(DATA SHOWN)
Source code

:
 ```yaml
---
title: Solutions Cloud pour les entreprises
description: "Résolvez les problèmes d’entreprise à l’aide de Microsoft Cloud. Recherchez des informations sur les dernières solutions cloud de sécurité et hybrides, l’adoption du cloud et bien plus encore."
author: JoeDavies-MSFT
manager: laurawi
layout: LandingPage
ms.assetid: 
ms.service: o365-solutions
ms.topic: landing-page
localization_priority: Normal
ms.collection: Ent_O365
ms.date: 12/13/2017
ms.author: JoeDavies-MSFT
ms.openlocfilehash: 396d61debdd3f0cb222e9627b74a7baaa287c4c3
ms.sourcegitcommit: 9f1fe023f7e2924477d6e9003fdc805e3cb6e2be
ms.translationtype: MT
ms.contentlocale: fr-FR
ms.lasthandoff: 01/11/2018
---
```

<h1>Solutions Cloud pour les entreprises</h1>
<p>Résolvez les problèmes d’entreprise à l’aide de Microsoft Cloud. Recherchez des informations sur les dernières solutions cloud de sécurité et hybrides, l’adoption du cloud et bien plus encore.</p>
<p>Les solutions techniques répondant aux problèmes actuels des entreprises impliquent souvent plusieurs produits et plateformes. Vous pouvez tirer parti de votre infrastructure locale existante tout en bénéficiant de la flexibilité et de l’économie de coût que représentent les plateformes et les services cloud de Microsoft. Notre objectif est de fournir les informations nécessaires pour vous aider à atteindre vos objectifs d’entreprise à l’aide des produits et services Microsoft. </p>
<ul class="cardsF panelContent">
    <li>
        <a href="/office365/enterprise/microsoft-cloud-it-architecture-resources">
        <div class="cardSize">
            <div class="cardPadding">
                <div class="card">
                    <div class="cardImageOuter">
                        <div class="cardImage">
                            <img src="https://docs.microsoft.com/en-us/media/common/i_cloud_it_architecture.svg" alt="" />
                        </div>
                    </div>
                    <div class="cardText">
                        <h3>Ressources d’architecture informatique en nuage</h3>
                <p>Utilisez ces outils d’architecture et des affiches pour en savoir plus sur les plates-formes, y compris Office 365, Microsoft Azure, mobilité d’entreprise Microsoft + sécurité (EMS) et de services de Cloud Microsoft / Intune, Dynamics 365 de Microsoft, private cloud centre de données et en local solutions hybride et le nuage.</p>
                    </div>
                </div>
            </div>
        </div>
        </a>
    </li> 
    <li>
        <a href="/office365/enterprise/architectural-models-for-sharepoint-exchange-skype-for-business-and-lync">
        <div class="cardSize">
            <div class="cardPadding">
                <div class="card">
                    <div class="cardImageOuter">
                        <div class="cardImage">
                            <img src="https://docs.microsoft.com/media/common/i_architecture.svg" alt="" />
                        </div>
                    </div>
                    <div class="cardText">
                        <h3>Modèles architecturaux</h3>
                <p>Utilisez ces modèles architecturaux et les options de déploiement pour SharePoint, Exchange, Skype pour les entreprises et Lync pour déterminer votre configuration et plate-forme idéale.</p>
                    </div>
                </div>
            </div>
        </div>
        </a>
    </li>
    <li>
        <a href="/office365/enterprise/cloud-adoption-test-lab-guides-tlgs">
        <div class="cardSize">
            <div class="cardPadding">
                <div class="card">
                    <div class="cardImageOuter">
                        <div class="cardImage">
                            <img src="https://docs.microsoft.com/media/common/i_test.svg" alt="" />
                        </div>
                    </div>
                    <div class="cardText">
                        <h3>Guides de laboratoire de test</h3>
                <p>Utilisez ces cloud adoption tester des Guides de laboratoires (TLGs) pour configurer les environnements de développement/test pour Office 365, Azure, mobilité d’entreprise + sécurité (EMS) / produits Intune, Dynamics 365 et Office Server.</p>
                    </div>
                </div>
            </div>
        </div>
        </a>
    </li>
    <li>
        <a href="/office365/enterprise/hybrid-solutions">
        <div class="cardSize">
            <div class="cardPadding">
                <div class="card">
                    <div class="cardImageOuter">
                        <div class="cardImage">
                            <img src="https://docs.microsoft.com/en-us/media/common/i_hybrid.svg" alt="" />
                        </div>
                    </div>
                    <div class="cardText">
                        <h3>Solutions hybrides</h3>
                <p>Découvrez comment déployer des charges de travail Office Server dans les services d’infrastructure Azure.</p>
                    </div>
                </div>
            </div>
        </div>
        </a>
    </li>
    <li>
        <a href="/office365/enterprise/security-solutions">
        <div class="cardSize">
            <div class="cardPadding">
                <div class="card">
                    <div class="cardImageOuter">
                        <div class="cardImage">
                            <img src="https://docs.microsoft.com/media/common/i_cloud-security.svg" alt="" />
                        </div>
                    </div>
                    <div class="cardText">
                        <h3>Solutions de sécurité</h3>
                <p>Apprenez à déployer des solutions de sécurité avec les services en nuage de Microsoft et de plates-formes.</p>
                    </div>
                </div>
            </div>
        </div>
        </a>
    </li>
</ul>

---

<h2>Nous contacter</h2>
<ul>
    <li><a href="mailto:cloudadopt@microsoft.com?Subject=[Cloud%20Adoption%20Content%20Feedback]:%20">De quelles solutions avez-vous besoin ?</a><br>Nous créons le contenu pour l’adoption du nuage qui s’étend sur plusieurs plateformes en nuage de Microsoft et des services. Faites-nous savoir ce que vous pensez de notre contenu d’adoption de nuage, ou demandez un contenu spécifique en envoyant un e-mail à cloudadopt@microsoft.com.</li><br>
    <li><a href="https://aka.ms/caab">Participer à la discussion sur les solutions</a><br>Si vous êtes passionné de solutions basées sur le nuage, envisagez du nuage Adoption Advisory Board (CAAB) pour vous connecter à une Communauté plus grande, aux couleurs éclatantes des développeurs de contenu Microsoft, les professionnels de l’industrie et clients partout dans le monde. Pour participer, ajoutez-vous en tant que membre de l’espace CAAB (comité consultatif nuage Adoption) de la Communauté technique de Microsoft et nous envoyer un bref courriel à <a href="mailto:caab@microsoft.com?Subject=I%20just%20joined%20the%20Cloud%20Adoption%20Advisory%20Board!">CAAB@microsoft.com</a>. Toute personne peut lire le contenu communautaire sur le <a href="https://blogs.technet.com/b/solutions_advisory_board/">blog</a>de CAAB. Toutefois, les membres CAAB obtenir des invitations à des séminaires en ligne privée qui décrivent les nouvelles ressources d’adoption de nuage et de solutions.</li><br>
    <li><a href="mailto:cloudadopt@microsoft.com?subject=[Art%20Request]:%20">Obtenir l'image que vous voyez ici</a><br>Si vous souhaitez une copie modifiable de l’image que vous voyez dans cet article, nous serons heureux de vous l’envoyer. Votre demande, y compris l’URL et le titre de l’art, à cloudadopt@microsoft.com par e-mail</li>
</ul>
(End DATA SHOWN)
*ACTIVITY:* Every record here must be output exactly, word for word.

*ANSWER TO THIS TASK:*
Source code

:
 ```yaml
---
title: Solutions Cloud pour les entreprises
description: "Résolvez les problèmes d’entreprise à l’aide de Microsoft Cloud. Recherchez des informations sur les dernières solutions cloud de sécurité et hybrides, l’adoption du cloud et bien plus encore."
author: JoeDavies-MSFT
manager: laurawi
layout: LandingPage
ms.assetid: 
ms.service: o365-solutions
ms.topic: landing-page
localization_priority: Normal
ms.collection: Ent_O365
ms.date: 12/13/2017
ms.author: JoeDavies-MSFT
ms.openlocfilehash: 396d61debdd3f0cb222e9627b74a7baaa287c4c3
ms.sourcegitcommit: 9f1fe023f7e2924477d6e9003fdc805e3cb6e2be
ms.translationtype: MT
ms.contentlocale: fr-FR
ms.lasthandoff: 01/11/2018
---
```

<h1>Solutions Cloud pour les entreprises</h1>
<p>Résolvez les problèmes d’entreprise à l’aide de Microsoft Cloud. Recherchez des informations sur les dernières solutions cloud de sécurité et hybrides, l’adoption du cloud et bien plus encore.</p>
<p>Les solutions techniques répondant aux problèmes actuels des entreprises impliquent souvent plusieurs produits et plateformes. Vous pouvez tirer parti de votre infrastructure locale existante tout en bénéficiant de la flexibilité et de l’économie de coût que représentent les plateformes et les services cloud de Microsoft. Notre objectif est de fournir les informations nécessaires pour vous aider à atteindre vos objectifs d’entreprise à l’aide des produits et services Microsoft. </p>
<ul class="cardsF panelContent">
    <li>
        <a href="/office365/enterprise/microsoft-cloud-it-architecture-resources">
        <div class="cardSize">
            <div class="cardPadding">
                <div class="card">
                    <div class="cardImageOuter">
                        <div class="cardImage">
                            <img src="https://docs.microsoft.com/en-us/media/common/i_cloud_it_architecture.svg" alt="" />
                        </div>
                    </div>
                    <div class="cardText">
                        <h3>Ressources d’architecture informatique en nuage</h3>
                <p>Utilisez ces outils d’architecture et des affiches pour en savoir plus sur les plates-formes, y compris Office 365, Microsoft Azure, mobilité d’entreprise Microsoft + sécurité (EMS) et de services de Cloud Microsoft / Intune, Dynamics 365 de Microsoft, private cloud centre de données et en local solutions hybride et le nuage.</p>
                    </div>
                </div>
            </div>
        </div>
        </a>
    </li> 
    <li>
        <a href="/office365/enterprise/architectural-models-for-sharepoint-exchange-skype-for-business-and-lync">
        <div class="cardSize">
            <div class="cardPadding">
                <div class="card">
                    <div class="cardImageOuter">
                        <div class="cardImage">
                            <img src="https://docs.microsoft.com/media/common/i_architecture.svg" alt="" />
                        </div>
                    </div>
                    <div class="cardText">
                        <h3>Modèles architecturaux</h3>
                <p>Utilisez ces modèles architecturaux et les options de déploiement pour SharePoint, Exchange, Skype pour les entreprises et Lync pour déterminer votre configuration et plate-forme idéale.</p>
                    </div>
                </div>
            </div>
        </div>
        </a>
    </li>
    <li>
        <a href="/office365/enterprise/cloud-adoption-test-lab-guides-tlgs">
        <div class="cardSize">
            <div class="cardPadding">
                <div class="card">
                    <div class="cardImageOuter">
                        <div class="cardImage">
                            <img src="https://docs.microsoft.com/media/common/i_test.svg" alt="" />
                        </div>
                    </div>
                    <div class="cardText">
                        <h3>Guides de laboratoire de test</h3>
                <p>Utilisez ces cloud adoption tester des Guides de laboratoires (TLGs) pour configurer les environnements de développement/test pour Office 365, Azure, mobilité d’entreprise + sécurité (EMS) / produits Intune, Dynamics 365 et Office Server.</p>
                    </div>
                </div>
            </div>
        </div>
        </a>
    </li>
    <li>
        <a href="/office365/enterprise/hybrid-solutions">
        <div class="cardSize">
            <div class="cardPadding">
                <div class="card">
                    <div class="cardImageOuter">
                        <div class="cardImage">
                            <img src="https://docs.microsoft.com/en-us/media/common/i_hybrid.svg" alt="" />
                        </div>
                    </div>
                    <div class="cardText">
                        <h3>Solutions hybrides</h3>
                <p>Découvrez comment déployer des charges de travail Office Server dans les services d’infrastructure Azure.</p>
                    </div>
                </div>
            </div>
        </div>
        </a>
    </li>
    <li>
        <a href="/office365/enterprise/security-solutions">
        <div class="cardSize">
            <div class="cardPadding">
                <div class="card">
                    <div class="cardImageOuter">
                        <div class="cardImage">
                            <img src="https://docs.microsoft.com/media/common/i_cloud-security.svg" alt="" />
                        </div>
                    </div>
                    <div class="cardText">
                        <h3>Solutions de sécurité</h3>
                <p>Apprenez à déployer des solutions de sécurité avec les services en nuage de Microsoft et de plates-formes.</p>
                    </div>
                </div>
            </div>
        </div>
        </a>
    </li>
</ul>

---

<h2>Nous contacter</h2>
<ul>
    <li><a href="mailto:cloudadopt@microsoft.com?Subject=[Cloud%20Adoption%20Content%20Feedback]:%20">De quelles solutions avez-vous besoin ?</a><br>Nous créons le contenu pour l’adoption du nuage qui s’étend sur plusieurs plateformes en nuage de Microsoft et des services. Faites-nous savoir ce que vous pensez de notre contenu d’adoption de nuage, ou demandez un contenu spécifique en envoyant un e-mail à cloudadopt@microsoft.com.</li><br>
    <li><a href="https://aka.ms/caab">Participer à la discussion sur les solutions</a><br>Si vous êtes passionné de solutions basées sur le nuage, envisagez du nuage Adoption Advisory Board (CAAB) pour vous connecter à une Communauté plus grande, aux couleurs éclatantes des développeurs de contenu Microsoft, les professionnels de l’industrie et clients partout dans le monde. Pour participer, ajoutez-vous en tant que membre de l’espace CAAB (comité consultatif nuage Adoption) de la Communauté technique de Microsoft et nous envoyer un bref courriel à <a href="mailto:caab@microsoft.com?Subject=I%20just%20joined%20the%20Cloud%20Adoption%20Advisory%20Board!">CAAB@microsoft.com</a>. Toute personne peut lire le contenu communautaire sur le <a href="https://blogs.technet.com/b/solutions_advisory_board/">blog</a>de CAAB. Toutefois, les membres CAAB obtenir des invitations à des séminaires en ligne privée qui décrivent les nouvelles ressources d’adoption de nuage et de solutions.</li><br>
    <li><a href="mailto:cloudadopt@microsoft.com?subject=[Art%20Request]:%20">Obtenir l'image que vous voyez ici</a><br>Si vous souhaitez une copie modifiable de l’image que vous voyez dans cet article, nous serons heureux de vous l’envoyer. Votre demande, y compris l’URL et le titre de l’art, à cloudadopt@microsoft.com par e-mail</li>
</ul>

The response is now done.